Efficiently manage and deploy production models with MLflow

Published in

Towards Data Science

8 min readMar 15, 2023

Getting a working machine learning model deployed for user consumption is a great achievement. We see statistics showing that machine learning models often fail to make it into production, whether this is due to insufficient data, lack of direction or other reasons.

Models which do make it into production still face many challenges as they require consistent attention in the forms of monitoring and retraining to ensure the insights they aim to provide are up-to-date and accurate over time.

This blog aims to help streamline the model retraining process with MLflow while providing background on the recommended approach.

Why retrain a production model?

Model retraining is the process of giving our production model access to the latest data to run up-to-date predictions. Depending on the sophistication of our system, we might perform this retraining under various scenarios, such as:

At regular intervals: Such as on a weekly schedule.
Upon certain criteria: Data drift hitting a threshold condition may result in us retraining to accommodate a changing data landscape.
Upon registration of a new model: Our Data Scientists have found a more accurate model which has been approved to go live.

MLflow

Model retraining falls under the Machine Learning Operations (MLOps) process and MLflow is a great tool that helps simplify this in an iterative fashion, allowing smoother delivery with reproducible executions.

If you are new to MLflow there are many detailed resources available online, but I recommend starting with their website to see their offerings — I’ve included the components offered below as an introduction.

We will be making use of the MLflow Tracking component to log our retraining experiment runs and the Model Registry component to ensure deployment is seamless and mitigates the need for downtime in our production environment.

Pre-requisites

As we’re talking about retraining, we’ve made the assumption that you already have a model (and the data you wish to predict against) in production. If you do not, and you wish to use MLflow to achieve this, I’ve provided this notebook to get started. We’ll review this process and code shortly in the “Deploy an initial model to production” section.

Out of convenience, we’ll be using a Databricks workspace with ML compute cluster since this provides us with a managed environment with all of the required packages installed, the MLflow interface and embedded and a spark environment to assist with any big data queries through parallel processing, if required.

Databricks is available through most cloud providers — I’ll be using Microsoft Azure.
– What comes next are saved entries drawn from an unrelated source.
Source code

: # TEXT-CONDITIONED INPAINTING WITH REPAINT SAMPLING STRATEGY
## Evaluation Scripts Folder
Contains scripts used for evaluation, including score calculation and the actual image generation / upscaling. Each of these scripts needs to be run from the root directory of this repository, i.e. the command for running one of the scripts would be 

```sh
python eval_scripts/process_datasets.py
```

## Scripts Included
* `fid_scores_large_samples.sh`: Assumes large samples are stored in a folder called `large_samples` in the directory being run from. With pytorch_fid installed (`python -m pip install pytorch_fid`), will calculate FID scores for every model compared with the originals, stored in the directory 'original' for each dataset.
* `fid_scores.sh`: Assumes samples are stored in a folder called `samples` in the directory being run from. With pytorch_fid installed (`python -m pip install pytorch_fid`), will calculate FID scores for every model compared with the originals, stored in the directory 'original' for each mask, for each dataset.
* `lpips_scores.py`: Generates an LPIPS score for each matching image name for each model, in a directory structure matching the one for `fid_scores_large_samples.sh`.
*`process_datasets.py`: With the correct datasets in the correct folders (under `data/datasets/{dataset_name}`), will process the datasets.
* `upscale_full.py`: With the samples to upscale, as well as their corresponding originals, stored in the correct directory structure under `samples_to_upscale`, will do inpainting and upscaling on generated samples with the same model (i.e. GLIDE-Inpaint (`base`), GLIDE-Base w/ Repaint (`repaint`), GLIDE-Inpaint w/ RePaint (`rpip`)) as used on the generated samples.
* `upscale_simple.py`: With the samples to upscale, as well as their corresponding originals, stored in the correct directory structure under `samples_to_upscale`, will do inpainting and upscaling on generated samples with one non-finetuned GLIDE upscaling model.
If running MLflow locally, then ensure all of the relevant packages are installed and an MLflow tracking server is set up.

I’ve broken down these requirements below:

A Databricks workspace running a ML compute cluster, simulating a production environment.
Source data: In production, I would expect this to be tables in our Data Warehouse or Lake. We’ll just use the Diabetes dataset in the Scikit-learn package for this example.
An existing Machine Learning model which we will save as a production model in the Model Registry (code sample below).

Deploy an initial model to production

The following code block shows an experiment run for a Ridge Regression model. For the full notebook, see this link in my GitHub Repo. This example is designed to provide you with a “production” model which you can base the model retraining process against.

# Start MLflow run for this experiment

# End any existing runs
mlflow.end_run()

with mlflow.start_run() as run:
  # Turn autolog on to save model artifacts, requirements, etc.
  mlflow.autolog(log_models=True)

  diabetes_X = diabetes.data
  diabetes_y = diabetes.target
  
  # Split data into test training sets, 3:1 ratio
  diabetes_X_train, diabetes_X_test, diabetes_y_train, diabetes_y_test = train_test_split(diabetes_X, diabetes_y, test_size=0.25, random_state=42)

  alpha = 1
  solver = 'cholesky'
  regr = linear_model.Ridge(alpha=alpha,solver=solver)

  regr.fit(diabetes_X_train, diabetes_y_train)

  diabetes_y_pred = regr.predict(diabetes_X_test)
  
  # Log desired metrics
  mlflow.log_metric("mse", mean_squared_error(diabetes_y_test, diabetes_y_pred))
  mlflow.log_metric("rmse", sqrt(mean_squared_error(diabetes_y_test, diabetes_y_pred)))
  mlflow.log_metric("r2", r2_score(diabetes_y_test, diabetes_y_pred))

Use the MLflow API commands to push this to production in your Model Registry.

model_uri = "dbfs:/databricks/mlflow-tracking/<>/<>/artifacts/model"
desc = 'Initial model deployment'
new_run_id = run.info.run_id
client.create_model_version(name, model_uri, new_run_id, description=desc)
version = client.search_model_versions("run_id='{}'".format(new_run_id))[0].version
client.transition_model_version_stage(name, version, "Production")

Finding the right approach: Deploy Code vs Deploy Model

To understand what our retraining notebook might look like, we need to understand the approach taken. Microsoft discusses two deployment patterns which I’ve summarised below. More in-depth information can be found here.

Deploy Code

ML artifacts are packaged as code from deployment to production.
Version control and testing can be implemented.
The deployment environment is reproduced in production, reducing the risk of production issues.
Production models are trained against the production data.
Additional deployment complexity.

Deploy Model

Standalone artifacts (Machine Learning model) are deployed to production.
Flexibility to deploy to different types of environments or integrate with different services.
Simplicity in the deployment process.
Fast deployment time with easy versioning.
Changes and enhancements to Feature engineering, monitoring, etc need to be managed separately.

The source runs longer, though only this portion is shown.